Even with vague answers this puts Zeiss ahead at 1 to 0.
I have one pair of Zeiss bino's, my others are Leica, Leupold, Nikon and Swaro and Weaver
None of the others have showed up so Zeiss is ahead.
This is interesting, but I buy based on my mission specs and whether the product meets my criteria.
Brock, have you been able to get the CEO of Nikon to tell you why they discontinued your beloved 8x32 porro's?
We have not had Swaro's CEO tell yet if they plan to upgrade the 7x42 Habichts.
From what I have heard many times the distributors and dealers are left out in the cold and told to just lump it by the big four.
I have not heard of a CEO even attending a large distributor/dealer meeting.
Art
... and thanks for your efforts on our behalf.
Best,
Mike
Good question
I've been told that we are just a little dealer in a tiny country so I can only speak for myself, but in my yearly dealer visits at the plants there is ALWAYS a CEO present.
Every year European sales reps (and the level above that) visit our store for a "social talk".
So if CEO's visit little dealers they will most certainly visit the bigger guys.
Jan
I do believe he is correct about forums though, management posting in forums is a minefield. That Jensen does it says more about him than about his job title. Most in his position wouldnt touch it with a 10 ft pole.
I wonder the real impact of no fault warranty on cost. I have read that insiders say in the world of fly rod no fault warranties the impact is around a million dollars a year for some of the larger makers. I know Orvis dropped it to 25 years and it sounds like others may be comtemplating following suit. It has been batted around that dropping the no fault on a $800 fly rod would drop $200 off the cost.
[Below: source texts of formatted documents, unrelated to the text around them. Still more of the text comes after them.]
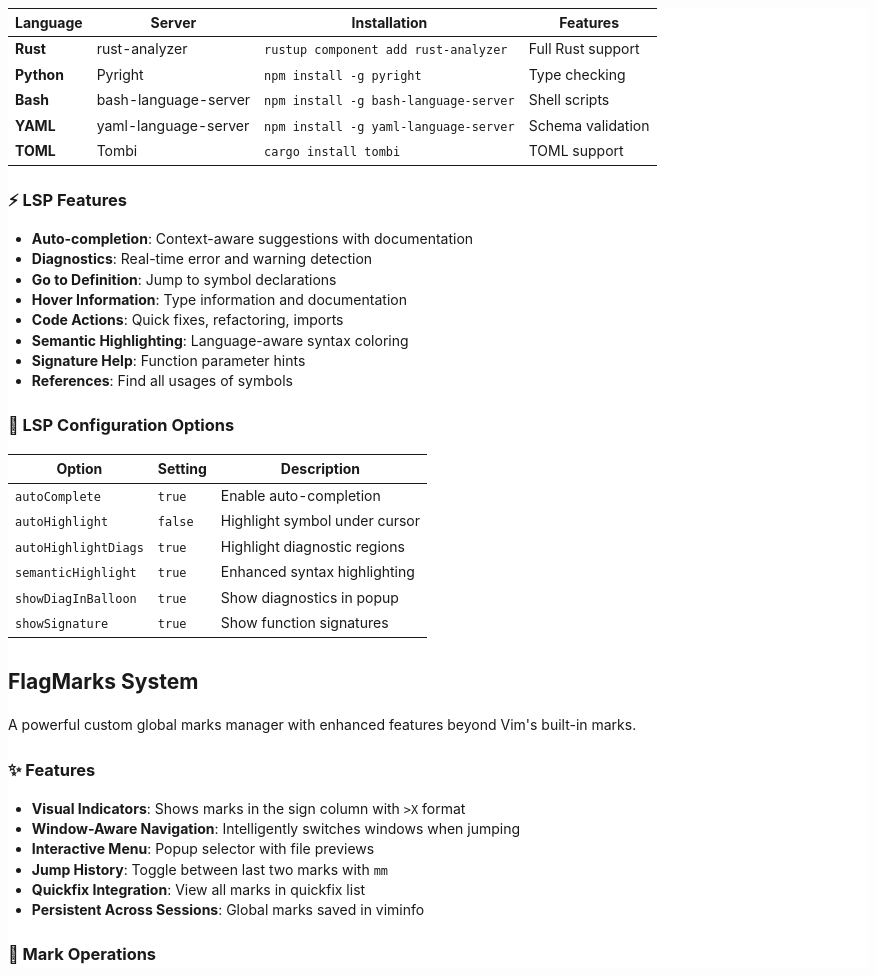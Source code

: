 | Language   | Server               | Installation                          | Features          |
|------------|----------------------|---------------------------------------|-------------------|
| **Rust**   | rust-analyzer        | `rustup component add rust-analyzer`  | Full Rust support |
| **Python** | Pyright              | `npm install -g pyright`              | Type checking     |
| **Bash**   | bash-language-server | `npm install -g bash-language-server` | Shell scripts     |
| **YAML**   | yaml-language-server | `npm install -g yaml-language-server` | Schema validation |
| **TOML**   | Tombi                | `cargo install tombi`                 | TOML support      |

### ⚡ LSP Features

- **Auto-completion**: Context-aware suggestions with documentation
- **Diagnostics**: Real-time error and warning detection
- **Go to Definition**: Jump to symbol declarations
- **Hover Information**: Type information and documentation
- **Code Actions**: Quick fixes, refactoring, imports
- **Semantic Highlighting**: Language-aware syntax coloring
- **Signature Help**: Function parameter hints
- **References**: Find all usages of symbols

### 🔧 LSP Configuration Options

| Option               | Setting | Description                   |
|----------------------|---------|-------------------------------|
| `autoComplete`       | `true`  | Enable auto-completion        |
| `autoHighlight`      | `false` | Highlight symbol under cursor |
| `autoHighlightDiags` | `true`  | Highlight diagnostic regions  |
| `semanticHighlight`  | `true`  | Enhanced syntax highlighting  |
| `showDiagInBalloon`  | `true`  | Show diagnostics in popup     |
| `showSignature`      | `true`  | Show function signatures      |

## FlagMarks System

A powerful custom global marks manager with enhanced features beyond Vim's built-in marks.

### ✨ Features

- **Visual Indicators**: Shows marks in the sign column with `>X` format
- **Window-Aware Navigation**: Intelligently switches windows when jumping
- **Interactive Menu**: Popup selector with file previews
- **Jump History**: Toggle between last two marks with `mm`
- **Quickfix Integration**: View all marks in quickfix list
- **Persistent Across Sessions**: Global marks saved in viminfo

### 🎯 Mark Operations
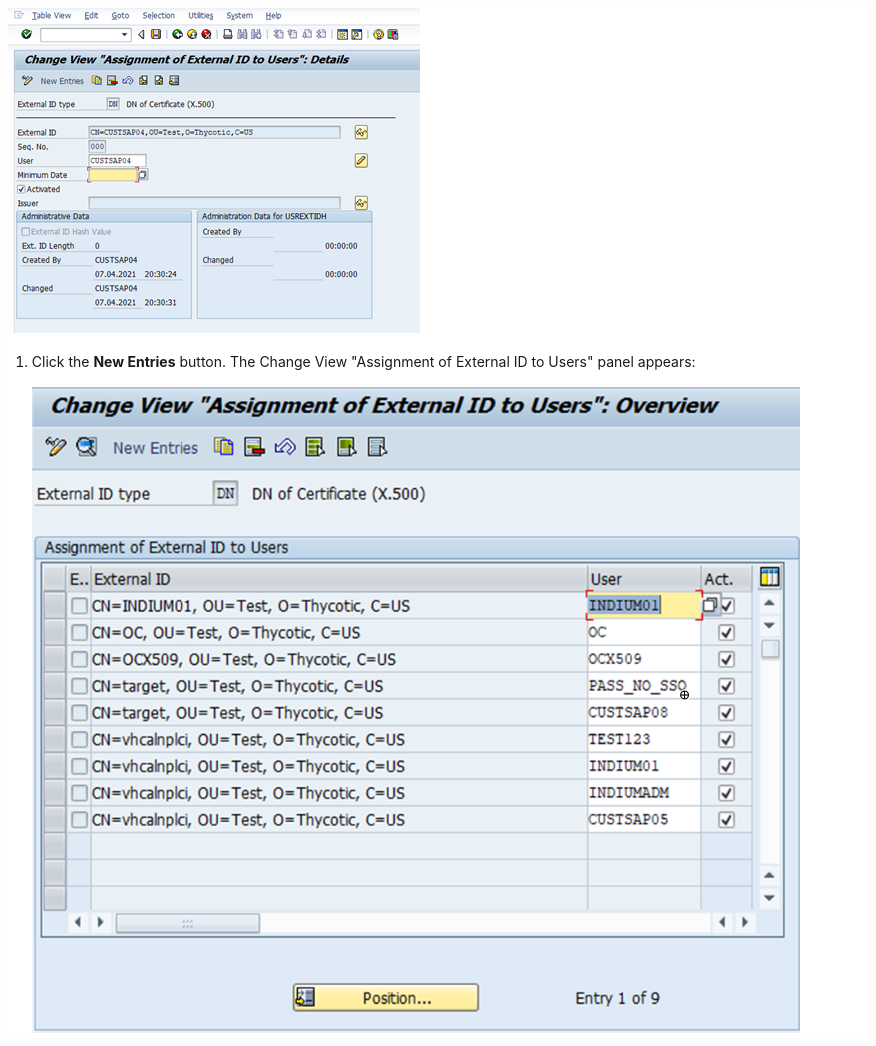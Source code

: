    ![img](images/clip_image015.png)

1.  Click the **New Entries** button. The Change View "Assignment of External ID to Users" panel appears:

    ![image-20210718115657240](images/image-20210718115657240.png)
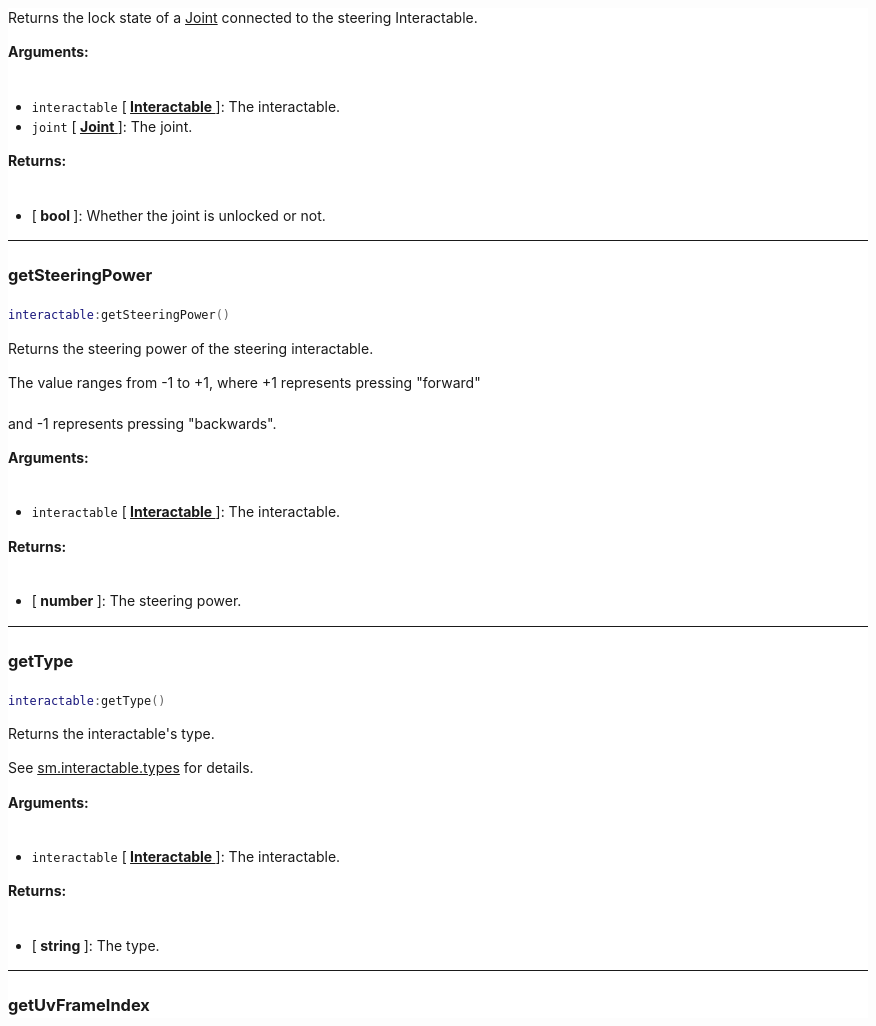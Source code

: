 Returns the lock state of a [Joint](/docs/Game-Script-Environment/Userdata/Joint) connected to the steering Interactable.

<strong>Arguments:</strong> <br></br>

- <code>interactable</code> [<strong> <a href="/docs/Game-Script-Environment/Userdata/Interactable"> Interactable </a> </strong>]: The interactable.
- <code>joint</code> [<strong> <a href="/docs/Game-Script-Environment/Userdata/Joint"> Joint </a> </strong>]: The joint.

<strong>Returns:</strong> <br></br>

- [<strong> bool </strong>]: Whether the joint is unlocked or not.

---

### getSteeringPower

```lua
interactable:getSteeringPower()
```

Returns the steering power of the steering interactable.

The value ranges from -1 to +1, where +1 represents pressing "forward" <br></br>
and -1 represents pressing "backwards".

<strong>Arguments:</strong> <br></br>

- <code>interactable</code> [<strong> <a href="/docs/Game-Script-Environment/Userdata/Interactable"> Interactable </a> </strong>]: The interactable.

<strong>Returns:</strong> <br></br>

- [<strong> number </strong>]: The steering power.

---

### getType

```lua
interactable:getType()
```

Returns the interactable's type.

See [sm.interactable.types](/docs/Game-Script-Environment/Constants) for details.

<strong>Arguments:</strong> <br></br>

- <code>interactable</code> [<strong> <a href="/docs/Game-Script-Environment/Userdata/Interactable"> Interactable </a> </strong>]: The interactable.

<strong>Returns:</strong> <br></br>

- [<strong> string </strong>]: The type.

---

### getUvFrameIndex
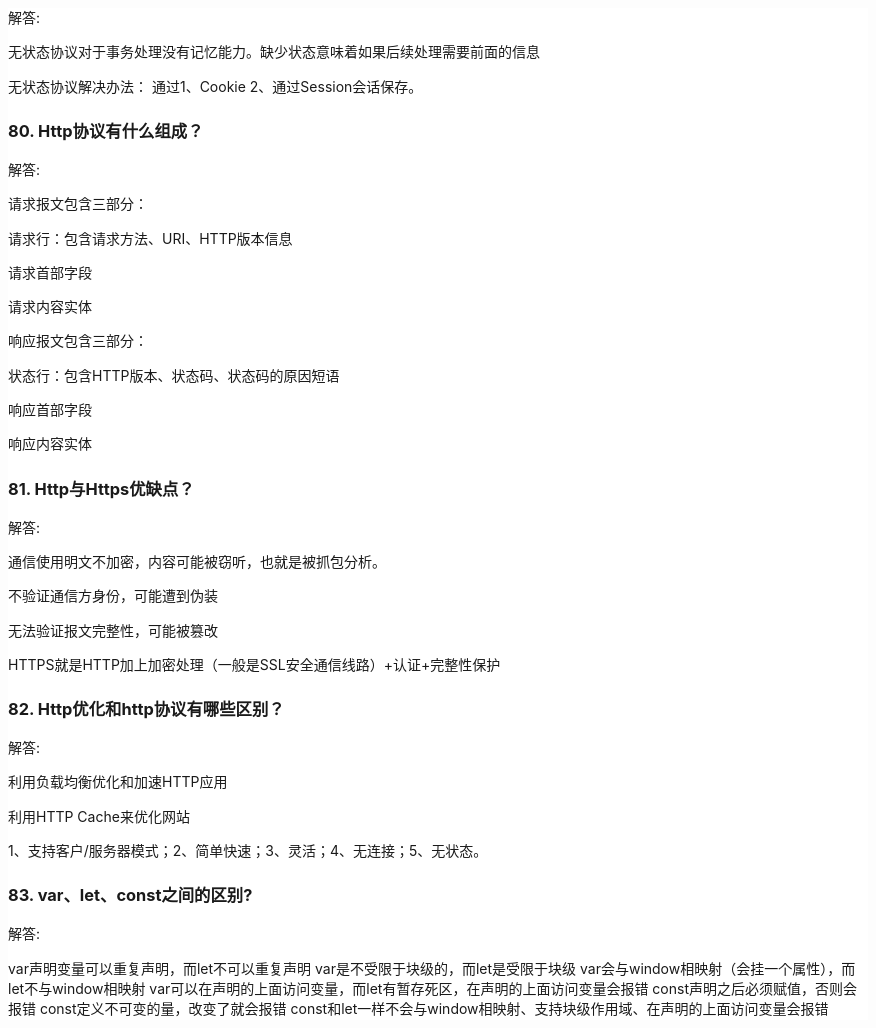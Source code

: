 解答:

无状态协议对于事务处理没有记忆能力。缺少状态意味着如果后续处理需要前面的信息

无状态协议解决办法： 通过1、Cookie 2、通过Session会话保存。

 

### 80.    Http协议有什么组成？

解答:

请求报文包含三部分：

请求行：包含请求方法、URI、HTTP版本信息

请求首部字段

请求内容实体

响应报文包含三部分：

状态行：包含HTTP版本、状态码、状态码的原因短语

响应首部字段

响应内容实体

 

### 81.    Http与Https优缺点？

解答:

通信使用明文不加密，内容可能被窃听，也就是被抓包分析。

不验证通信方身份，可能遭到伪装

无法验证报文完整性，可能被篡改

HTTPS就是HTTP加上加密处理（一般是SSL安全通信线路）+认证+完整性保护

 

### 82.    Http优化和http协议有哪些区别？

解答:

利用负载均衡优化和加速HTTP应用

利用HTTP Cache来优化网站

1、支持客户/服务器模式；2、简单快速；3、灵活；4、无连接；5、无状态。

 

### 83.    var、let、const之间的区别?

解答:

var声明变量可以重复声明，而let不可以重复声明
 var是不受限于块级的，而let是受限于块级
 var会与window相映射（会挂一个属性），而let不与window相映射
 var可以在声明的上面访问变量，而let有暂存死区，在声明的上面访问变量会报错
 const声明之后必须赋值，否则会报错
 const定义不可变的量，改变了就会报错
 const和let一样不会与window相映射、支持块级作用域、在声明的上面访问变量会报错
Back in the 1980's I bought a Winston Graphite Fly Rod from a local dealer on the Upper Delaware River and registered it (it had a Serial Number) with Winston, a Montana company. I think I paid $450.00 for it. 2 or 3 years later, after Winston was purchased and under new management, I got a letter from them offering a "Lifetime" guarantee covering any damage to it with payment of $50.00.
It was an eye opener. I had other rods repaired by other companies in the past and unless the repair was very simple I always paid a fee for it.
Bob
I wonder the real impact of no fault warranty on cost. I have read that insiders say in the world of fly rod no fault warranties the impact is around a million dollars a year for some of the larger makers. I know Orvis dropped it to 25 years and it sounds like others may be comtemplating following suit. It has been batted around that dropping the no fault on a $800 fly rod would drop $200 off the cost.
It's easy to measure the cost of having a no-fault warranty, but harder to measure the value of having satisfied customers.
HN
EtV
You would think so wouldn't you? But actually its not so simple.
How Zeiss has arrived at the quality that the Conquest line possesses at the retail price that it sells for, is not something Zeiss is going to explain in public so that the c,ompetition can do the same thing.
You wouldn't feed this information to your competitors and neither would I....
Lee
More like:
The big ship sails down the ally-ally-oh, the ally-ally-oh, the ally-ally-oh
The big ship sails down the ally-ally-oh, the ally-ally-oh, the ally-ally-oh
The big ship sails down the ally-ally-oh, the ally-ally-oh, the ally-ally-oh
On the last day of September
Go to: http://www.rhymes.org.uk/a122-the-big-ship-sails.htm
And its nothing to do with this thread, but then again I have no idea what you are on about either Brock. Go back to bed.